Der Qigong Praktizierende richtet seine Aufmerksamkeit auf seine innere Zeit; der Shiatsutherapeut richtet seine Aufmerksamkeit auf seine innere Zeit und die innere Zeit seines Patienten. Sie sind aufmerksam für die Zeit außerhalb der Zeit, sie bewegen sich zwischen Leben und Tod. Die alten Chinesen, die Qigong praktizierten dachten, dass sie durch das Training über den Tod hinausgelangen könnten. Sie glaubten, dass sie die Zeit, die zum Tod führt, anhalten könnten einfach dadurch, dass sie eine Balance erreichten zwischen innerer Bewegung und äußerer Bewegung und zwischen sich selbst und der geheimnisvollen Bewegung des Universums. So würden sie eins mit der Natur und würden unsterblich oder zu Göttern, aber jedenfalls keine menschlichen Wesen, deren Menschlichkeit in ihrem Tod liegt und die die Wahl haben zwischen einer Bewegung in der selbst geschaffenen Zeit und der Dauer.
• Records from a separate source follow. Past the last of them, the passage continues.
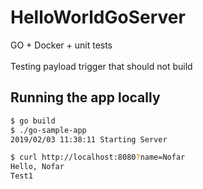 # HelloWorldGoServer
GO + Docker + unit tests<br>
<br>
Testing payload trigger that should not build

## Running the app locally

```bash
$ go build
$ ./go-sample-app
2019/02/03 11:38:11 Starting Server
```

```bash
$ curl http://localhost:8080?name=Nofar
Hello, Nofar 
Test1
``` 

  
   
   
    
         
          
               
 
   
  
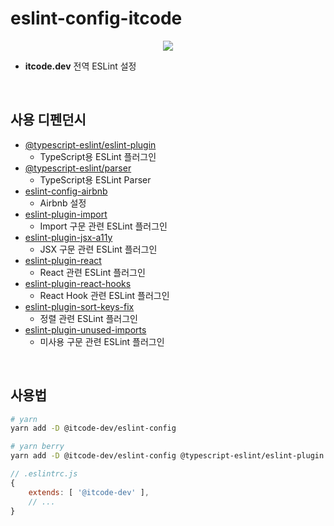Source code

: # eslint-config-itcode

<p align="center">
	<a href="https://user-images.githubusercontent.com/50317129/253508242-27af1488-bb0d-46df-9a95-5fbf2e3e9dcc.png" target="_blank" align="center">
		<img src="https://user-images.githubusercontent.com/50317129/253508242-27af1488-bb0d-46df-9a95-5fbf2e3e9dcc.png" />
	</a>
</p>

- **itcode.dev** 전역 ESLint 설정

<br />

## 사용 디펜던시

- [@typescript-eslint/eslint-plugin](https://www.npmjs.com/package/@typescript-eslint/eslint-plugin)
  - TypeScript용 ESLint 플러그인
- [@typescript-eslint/parser](https://www.npmjs.com/package/@typescript-eslint/parser)
  - TypeScript용 ESLint Parser
- [eslint-config-airbnb](https://www.npmjs.com/package/eslint-config-airbnb)
  - Airbnb 설정
- [eslint-plugin-import](https://www.npmjs.com/package/eslint-plugin-import)
  - Import 구문 관련 ESLint 플러그인
- [eslint-plugin-jsx-a11y](https://www.npmjs.com/package/eslint-plugin-jsx-a11y)
  - JSX 구문 관련 ESLint 플러그인
- [eslint-plugin-react](https://www.npmjs.com/package/eslint-plugin-react)
  - React 관련 ESLint 플러그인
- [eslint-plugin-react-hooks](https://www.npmjs.com/package/eslint-plugin-react-hooks)
  - React Hook 관련 ESLint 플러그인
- [eslint-plugin-sort-keys-fix](https://www.npmjs.com/package/eslint-plugin-sort-keys-fix)
  - 정렬 관련 ESLint 플러그인
- [eslint-plugin-unused-imports](https://www.npmjs.com/package/eslint-plugin-unused-imports)
  - 미사용 구문 관련 ESLint 플러그인

<br />

## 사용법

``` bash
# yarn
yarn add -D @itcode-dev/eslint-config

# yarn berry
yarn add -D @itcode-dev/eslint-config @typescript-eslint/eslint-plugin @typescript-eslint/parser eslint-config-airbnb eslint-plugin-import eslint-plugin-jsx-a11y eslint-plugin-react eslint-plugin-react-hooks eslint-plugin-sort-keys-fix eslint-plugin-unused-imports
```

``` js
// .eslintrc.js
{
	extends: [ '@itcode-dev' ],
	// ...
}
```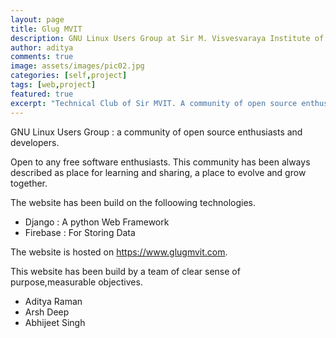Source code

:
 ```yaml
---
layout: page
title: Glug MVIT
description: GNU Linux Users Group at Sir M. Visvesvaraya Institute of Technology
author: aditya
comments: true
image: assets/images/pic02.jpg
categories: [self,project]
tags: [web,project]
featured: true
excerpt: "Technical Club of Sir MVIT. A community of open source enthusiasts and developers."
---
```


GNU Linux Users Group : a community of open source enthusiasts and developers.

Open to any free software enthusiasts. This community has been always described as place for learning and sharing, a place to evolve and grow together.

The website has been build on the folloowing technologies.
- Django : A python Web Framework
- Firebase : For Storing Data

The website is hosted on https://www.glugmvit.com.

This website has been build by a team of clear sense of purpose,measurable objectives.
- Aditya Raman
- Arsh Deep
- Abhijeet Singh

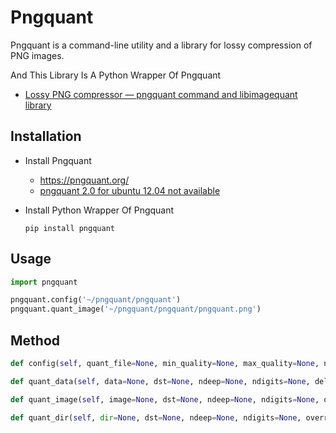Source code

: # Pngquant
Pngquant is a command-line utility and a library for lossy compression of PNG images.

And This Library Is A Python Wrapper Of Pngquant

* [Lossy PNG compressor — pngquant command and libimagequant library](https://github.com/pornel/pngquant)

## Installation
* Install Pngquant
  * https://pngquant.org/
  * [pngquant 2.0 for ubuntu 12.04 not available](http://askubuntu.com/questions/469171/pngquant-2-0-for-ubuntu-12-04-not-available)

* Install Python Wrapper Of Pngquant

  ```shell
  pip install pngquant
  ```

## Usage
```python
import pngquant

pngquant.config('~/pngquant/pngquant')
pngquant.quant_image('~/pngquant/pngquant/pngquant.png')
```

## Method
```python
def config(self, quant_file=None, min_quality=None, max_quality=None, ndeep=None, ndigits=None, tmp_file=None):

def quant_data(self, data=None, dst=None, ndeep=None, ndigits=None, delete=True):

def quant_image(self, image=None, dst=None, ndeep=None, ndigits=None, override=True, delete=True):

def quant_dir(self, dir=None, dst=None, ndeep=None, ndigits=None, override=True, delete=True, topdown=True):
```

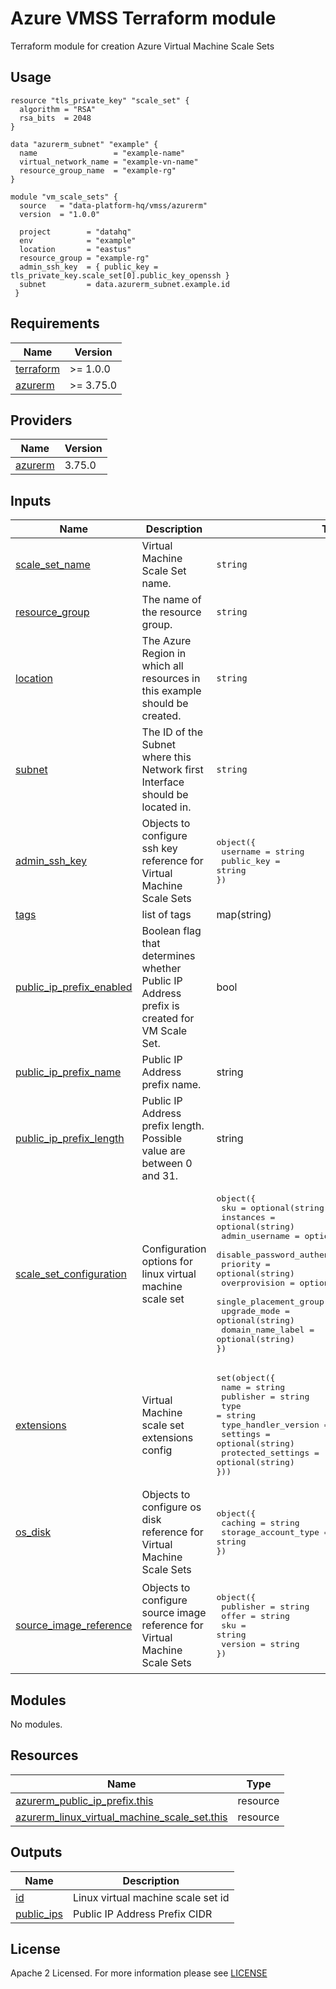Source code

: # Azure VMSS Terraform module
Terraform module for creation Azure Virtual Machine Scale Sets

## Usage
```hcl
resource "tls_private_key" "scale_set" {
  algorithm = "RSA"
  rsa_bits  = 2048
}

data "azurerm_subnet" "example" {
  name                 = "example-name"
  virtual_network_name = "example-vn-name"
  resource_group_name  = "example-rg"
}

module "vm_scale_sets" {
  source   = "data-platform-hq/vmss/azurerm"
  version  = "1.0.0"
  
  project        = "datahq"
  env            = "example"
  location       = "eastus"
  resource_group = "example-rg"
  admin_ssh_key  = { public_key = tls_private_key.scale_set[0].public_key_openssh }
  subnet         = data.azurerm_subnet.example.id
 }
```
<!-- BEGIN_TF_DOCS -->
## Requirements

| Name                                                                         | Version   |
| ---------------------------------------------------------------------------- | --------- |
| <a name="requirement_terraform"></a> [terraform](#requirement\_terraform)    | >= 1.0.0  |
| <a name="requirement_azurerm"></a> [azurerm](#requirement\_azurerm)          | >= 3.75.0 |

## Providers

| Name                                                                   | Version |
| ---------------------------------------------------------------------- | ------- |
| <a name="provider_azurerm"></a> [azurerm](#provider\_azurerm)          | 3.75.0  |


## Inputs

| Name | Description | Type | Default                                                                                                                                               | Required |
|------|-------------|------|-------------------------------------------------------------------------------------------------------------------------------------------------------|:--------:|
| <a name="input_scale_set_name"></a> [scale\_set\_name](#input\_scale\_set\_name)| Virtual Machine Scale Set name. | `string` | n/a | yes |
| <a name="input_resource_group"></a> [resource\_group](#input\_resource\_group)| The name of the resource group. | `string` | n/a| yes |
| <a name="input_location"></a> [location](#input\_location)| The Azure Region in which all resources in this example should be created. | `string` | n/a | yes |
| <a name="input_subnet"></a> [subnet](#input\_subnet)| The ID of the Subnet where this Network first Interface should be located in. | `string` | n/a | yes |
| <a name="input_admin_ssh_key"></a> [admin\_ssh\_key](#input\_admin\_ssh\_key)| Objects to configure ssh key reference for Virtual Machine Scale Sets | <pre>object({<br>  username   = string<br>  public_key = string<br>})</pre> | n/a | yes |
| <a name="input_tags"></a> [tags](#input\_tags)| list of tags | map(string) | {} | no |
| <a name="input_public_ip_prefix_enabled"></a> [public\_ip\_prefix\_enabled](#input\_public\_ip\_prefix\_enabled)| Boolean flag that determines whether Public IP Address prefix is created for VM Scale Set. | bool | true | no |
| <a name="input_public_ip_prefix_name"></a> [public\_ip\_prefix\_name](#input\_public\_ip\_prefix\_name)| Public IP Address prefix name. | string | null | no |
| <a name="input_public_ip_prefix_length"></a> [public\_ip\_prefix\_length](#input\_public\_ip\_prefix\_length)| Public IP Address prefix length. Possible value are between 0 and 31. | string | 30 | no |
| <a name="input_scale_set_configuration"></a> [scale\_set\_configuration](#input\_scale\_set\_configuration)| Configuration options for linux virtual machine scale set |   <pre>object({<br>  sku                             = optional(string)<br>  instances                       = optional(string)<br>  admin_username                  = optional(string)<br>  disable_password_authentication = optional(bool)<br>  priority                        = optional(string)<br>  overprovision                   = optional(bool)<br>  single_placement_group          = optional(bool)<br>  upgrade_mode                    = optional(string)<br>  domain_name_label               = optional(string)<br>})</pre> |  <pre>object({<br>  sku                             = optional(string, "Standard_D2_v2")<br>  instances                       = optional(string, "2")<br>  admin_username                  = optional(string, "azureuser")<br>  disable_password_authentication = optional(bool, true)<br>  priority                        = optional(string, "Regular")<br>  overprovision                   = optional(bool, false)<br>  single_placement_group          = optional(bool, false)<br>  upgrade_mode                    = optional(string, "Manual")<br>  domain_name_label               = optional(string, null)<br>})</pre> | no |
| <a name="input_extensions"></a> [extensions](#input\_extensions)| Virtual Machine scale set extensions config |  <pre>set(object({<br>  name                 = string<br>  publisher            = string<br>  type                 = string<br>  type_handler_version = string<br>  settings             = optional(string)<br>  protected_settings   = optional(string)<br>}))</pre> | [] | no |
| <a name="input_os_disk"></a> [os\_disk](#input\_os\_disk)| Objects to configure os disk reference for Virtual Machine Scale Sets | <pre>object({<br>  caching              = string<br>  storage_account_type = string<br>})</pre> | <pre>{<br>  caching              = "ReadWrite"<br>  storage_account_type = "Standard_LRS"<br>}</pre>                                                  | no |
| <a name="input_source_image_reference"></a> [source\_image\_reference](#input\_source\_image\_reference)| Objects to configure source image reference for Virtual Machine Scale Sets | <pre>object({<br>  publisher = string<br>  offer     = string<br>  sku       = string<br>  version   = string<br>})</pre> | <pre>{<br>  publisher = "Canonical"<br>  offer     = "0001-com-ubuntu-server-jammy"<br>  sku       = "22_04-lts"<br>  version   = "latest"<br>}</pre> | no |
                                      
## Modules

No modules.

## Resources

| Name                                                                                                                                                                | Type     |
| ------------------------------------------------------------------------------------------------------------------------------------------------------------------- | -------- |
| [azurerm_public_ip_prefix.this](https://registry.terraform.io/providers/hashicorp/azurerm/latest/docs/resources/public_ip_prefix)                           | resource |
| [azurerm_linux_virtual_machine_scale_set.this](https://registry.terraform.io/providers/hashicorp/azurerm/latest/docs/resources/linux_virtual_machine_scale_set)                           | resource |

## Outputs

| Name                                                                                                                          | Description                                          |
| ----------------------------------------------------------------------------------------------------------------------------- | ---------------------------------------------------- |
| <a name="output_id"></a> [id](#output\_id) | Linux virtual machine scale set id |
| <a name="output_public_ips"></a> [public\_ips](#output\_public\_ips) | Public IP Address Prefix CIDR |

<!-- END_TF_DOCS -->

## License

Apache 2 Licensed. For more information please see [LICENSE](https://github.com/data-platform-hq/terraform-azurerm-vmss/blob/main/LICENSE)

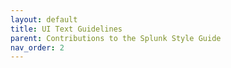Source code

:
 ```yaml
---
layout: default
title: UI Text Guidelines
parent: Contributions to the Splunk Style Guide
nav_order: 2
---
```

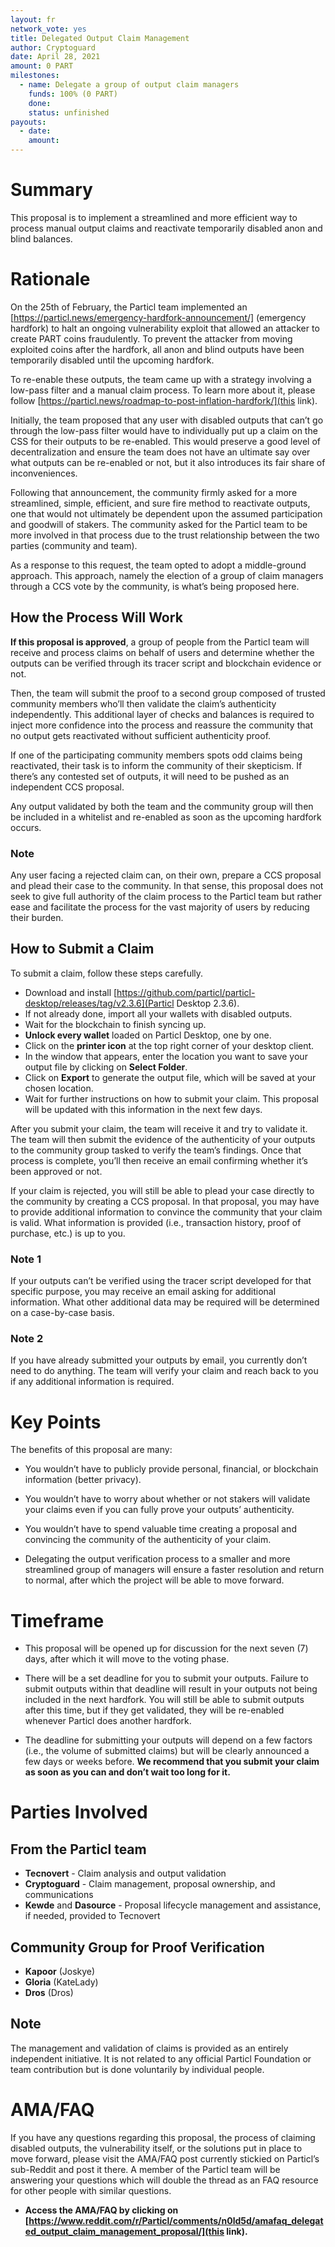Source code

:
 ```yaml
---
layout: fr
network_vote: yes
title: Delegated Output Claim Management
author: Cryptoguard
date: April 28, 2021
amount: 0 PART
milestones:
  - name: Delegate a group of output claim managers
    funds: 100% (0 PART)
    done:
    status: unfinished
payouts:
  - date:
    amount:
---
```


# Summary

This proposal is to implement a streamlined and more efficient way to process manual output claims and reactivate temporarily disabled anon and blind balances.

# Rationale

On the 25th of February, the Particl team implemented an [https://particl.news/emergency-hardfork-announcement/] (emergency hardfork) to halt an ongoing vulnerability exploit that allowed an attacker to create PART coins fraudulently. To prevent the attacker from moving exploited coins after the hardfork, all anon and blind outputs have been temporarily disabled until the upcoming hardfork.

To re-enable these outputs, the team came up with a strategy involving a low-pass filter and a manual claim process. To learn more about it, please follow [https://particl.news/roadmap-to-post-inflation-hardfork/](this link).

Initially, the team proposed that any user with disabled outputs that can’t go through the low-pass filter would have to individually put up a claim on the CSS for their outputs to be re-enabled. This would preserve a good level of decentralization and ensure the team does not have an ultimate say over what outputs can be re-enabled or not, but it also introduces its fair share of inconveniences.

Following that announcement, the community firmly asked for a more streamlined, simple, efficient, and sure fire method to reactivate outputs, one that would not ultimately be dependent upon the assumed participation and goodwill of stakers. The community asked for the Particl team to be more involved in that process due to the trust relationship between the two parties (community and team). 

As a response to this request, the team opted to adopt a middle-ground approach. This approach, namely the election of a group of claim managers through a CCS vote by the community, is what’s being proposed here.

## How the Process Will Work

**If this proposal is approved**, a group of people from the Particl team will receive and process claims on behalf of users and determine whether the outputs can be verified through its tracer script and blockchain evidence or not.

Then, the team will submit the proof to a second group composed of trusted community members who’ll then validate the claim’s authenticity independently. This additional layer of checks and balances is required to inject more confidence into the process and reassure the community that no output gets reactivated without sufficient authenticity proof.

If one of the participating community members spots odd claims being reactivated, their task is to inform the community of their skepticism. If there’s any contested set of outputs, it will need to be pushed as an independent CCS proposal.

Any output validated by both the team and the community group will then be included in a whitelist and re-enabled as soon as the upcoming hardfork occurs.

### Note

Any user facing a rejected claim can, on their own, prepare a CCS proposal and plead their case to the community. In that sense, this proposal does not seek to give full authority of the claim process to the Particl team but rather ease and facilitate the process for the vast majority of users by reducing their burden.

## How to Submit a Claim

To submit a claim, follow these steps carefully.

- Download and install [https://github.com/particl/particl-desktop/releases/tag/v2.3.6](Particl Desktop 2.3.6).
- If not already done, import all your wallets with disabled outputs.
- Wait for the blockchain to finish syncing up.
- **Unlock every wallet** loaded on Particl Desktop, one by one.
- Click on the **printer icon** at the top right corner of your desktop client.
- In the window that appears, enter the location you want to save your output file by clicking on **Select Folder**.
- Click on **Export** to generate the output file, which will be saved at your chosen location.
- Wait for further instructions on how to submit your claim. This proposal will be updated with this information in the next few days.

After you submit your claim, the team will receive it and try to validate it. The team will then submit the evidence of the authenticity of your outputs to the community group tasked to verify the team’s findings. Once that process is complete, you’ll then receive an email confirming whether it’s been approved or not.

If your claim is rejected, you will still be able to plead your case directly to the community by creating a CCS proposal. In that proposal, you may have to provide additional information to convince the community that your claim is valid. What information is provided (i.e., transaction history, proof of purchase, etc.) is up to you. 

### Note 1

If your outputs can’t be verified using the tracer script developed for that specific purpose, you may receive an email asking for additional information. What other additional data may be required will be determined on a case-by-case basis.

### Note 2

If you have already submitted your outputs by email, you currently don’t need to do anything. The team will verify your claim and reach back to you if any additional information is required. 

# Key Points

The benefits of this proposal are many:

- You wouldn’t have to publicly provide personal, financial, or blockchain information (better privacy).

- You wouldn’t have to worry about whether or not stakers will validate your claims even if you can fully prove your outputs’ authenticity.

- You wouldn’t have to spend valuable time creating a proposal and convincing the community of the authenticity of your claim.

- Delegating the output verification process to a smaller and more streamlined group of managers will ensure a faster resolution and return to normal, after which the project will be able to move forward.

# Timeframe

- This proposal will be opened up for discussion for the next seven (7) days, after which it will move to the voting phase. 

- There will be a set deadline for you to submit your outputs. Failure to submit outputs within that deadline will result in your outputs not being included in the next hardfork. You will still be able to submit outputs after this time, but if they get validated, they will be re-enabled whenever Particl does another hardfork.

- The deadline for submitting your outputs will depend on a few factors (i.e., the volume of submitted claims) but will be clearly announced a few days or weeks before. **We recommend that you submit your claim as soon as you can and don’t wait too long for it.**

# Parties Involved

## From the Particl team

- **Tecnovert** - Claim analysis and output validation
- **Cryptoguard** - Claim management, proposal ownership, and communications
- **Kewde** and **Dasource** - Proposal lifecycle management and assistance, if needed, provided to Tecnovert

## Community Group for Proof Verification

- **Kapoor** (Joskye)
- **Gloria** (KateLady)
- **Dros** (Dros)

## Note

The management and validation of claims is provided as an entirely independent initiative. It is not related to any official Particl Foundation or team contribution but is done voluntarily by individual people.

# AMA/FAQ

If you have any questions regarding this proposal, the process of claiming disabled outputs, the vulnerability itself, or the solutions put in place to move forward, please visit the AMA/FAQ post currently stickied on Particl’s sub-Reddit and post it there. A member of the Particl team will be answering your questions which will double the thread as an FAQ resource for other people with similar questions.

- **Access the AMA/FAQ by clicking on [https://www.reddit.com/r/Particl/comments/n0ld5d/amafaq_delegated_output_claim_management_proposal/](this link).**
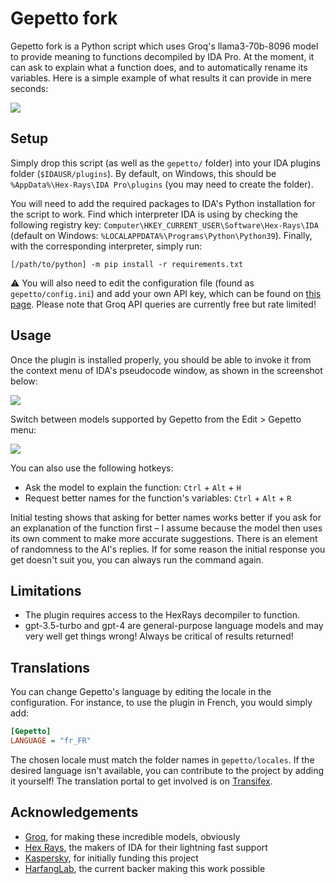 # Gepetto fork

Gepetto fork is a Python script which uses Groq's llama3-70b-8096 model to provide meaning to functions decompiled
by IDA Pro. At the moment, it can ask to explain what a function does, and to automatically rename its 
variables. Here is a simple example of what results it can provide in mere seconds:

![](https://github.com/JusticeRage/Gepetto/blob/main/readme/comparison.png?raw=true)

## Setup

Simply drop this script (as well as the `gepetto/` folder) into your IDA plugins folder (`$IDAUSR/plugins`). 
By default, on Windows, this should be `%AppData%\Hex-Rays\IDA Pro\plugins` (you may need to create the folder).

You will need to add the required packages to IDA's Python installation for the script to work.
Find which interpreter IDA is using by checking the following registry key: 
`Computer\HKEY_CURRENT_USER\Software\Hex-Rays\IDA` (default on Windows: `%LOCALAPPDATA%\Programs\Python\Python39`).
Finally, with the corresponding interpreter, simply run: 

```
[/path/to/python] -m pip install -r requirements.txt
```

⚠️ You will also need to edit the configuration file (found as `gepetto/config.ini`) and add your own API key, which 
can be found on [this page](https://beta.openai.com/account/api-keys).
Please note that Groq API queries are currently free but rate limited!

## Usage

Once the plugin is installed properly, you should be able to invoke it from the context menu of IDA's pseudocode window,
as shown in the screenshot below:

![](https://github.com/JusticeRage/Gepetto/blob/main/readme/usage.png?raw=true)

Switch between models supported by Gepetto from the Edit > Gepetto menu:

![](https://github.com/JusticeRage/Gepetto/blob/main/readme/select_model.png?raw=true)

You can also use the following hotkeys:

- Ask the model to explain the function: `Ctrl` + `Alt` + `H`
- Request better names for the function's variables: `Ctrl` + `Alt` + `R`

Initial testing shows that asking for better names works better if you ask for an explanation of the function first – I
assume because the model then uses its own comment to make more accurate suggestions.
There is an element of randomness to the AI's replies. If for some reason the initial response you get doesn't suit you,
you can always run the command again.

## Limitations

- The plugin requires access to the HexRays decompiler to function.
- gpt-3.5-turbo and gpt-4 are general-purpose language models and may very well get things wrong! Always be critical of 
results returned!

## Translations

You can change Gepetto's language by editing the locale in the configuration. For instance, to use the plugin
in French, you would simply add:

```ini
[Gepetto]
LANGUAGE = "fr_FR"
```
The chosen locale must match the folder names in `gepetto/locales`. If the desired language isn't available,
you can contribute to the project by adding it yourself! The translation portal to get involved is on 
[Transifex](https://app.transifex.com/gepetto/).

## Acknowledgements

- [Groq](https://openai.com), for making these incredible models, obviously
- [Hex Rays](https://hex-rays.com/), the makers of IDA for their lightning fast support
- [Kaspersky](https://kaspersky.com), for initially funding this project
- [HarfangLab](https://harfanglab.io/), the current backer making this work possible
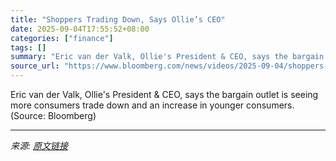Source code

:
 ```yaml
---
title: "Shoppers Trading Down, Says Ollie’s CEO"
date: 2025-09-04T17:55:52+08:00
categories: ["finance"]
tags: []
summary: "Eric van der Valk, Ollie's President & CEO, says the bargain outlet is seeing more consumers trade down and an increase in younger consumers. (Source: Bloomberg)"
source_url: "https://www.bloomberg.com/news/videos/2025-09-04/shoppers-trading-down-says-ollie-s-ceo-video"
---
```


Eric van der Valk, Ollie's President & CEO, says the bargain outlet is seeing more consumers trade down and an increase in younger consumers. (Source: Bloomberg)

---

*来源: [原文链接](https://www.bloomberg.com/news/videos/2025-09-04/shoppers-trading-down-says-ollie-s-ceo-video)*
Shiatsutherapeut und Qigong Praktizierender bleiben zwischen Bewegung und Nicht-Bewegung, sie lauschen auf den Klang einer Saite genau in dem Moment, bevor die Schwingung endet oder vielleicht auf den Klang, ehe er entsteht, und das heißt, in der Dauer sein.

In der Dauer zu bleiben erlaubt, achtsam zu sein, immer feinfühliger auf einen ursprünglichen Klang zu lauschen, auf eine archaische Schwingung irgendwo im Inneren, ohne Worte. Dort sind wir, wie T.S. Eliot es in „Vier Quartette“ beschreibt: „....  wie ein chinesischer Krug (der) in seiner Stille sich immerfort bewegt.“ Und schweigend lauschen wir auf den Klang des Herzens, jetzt.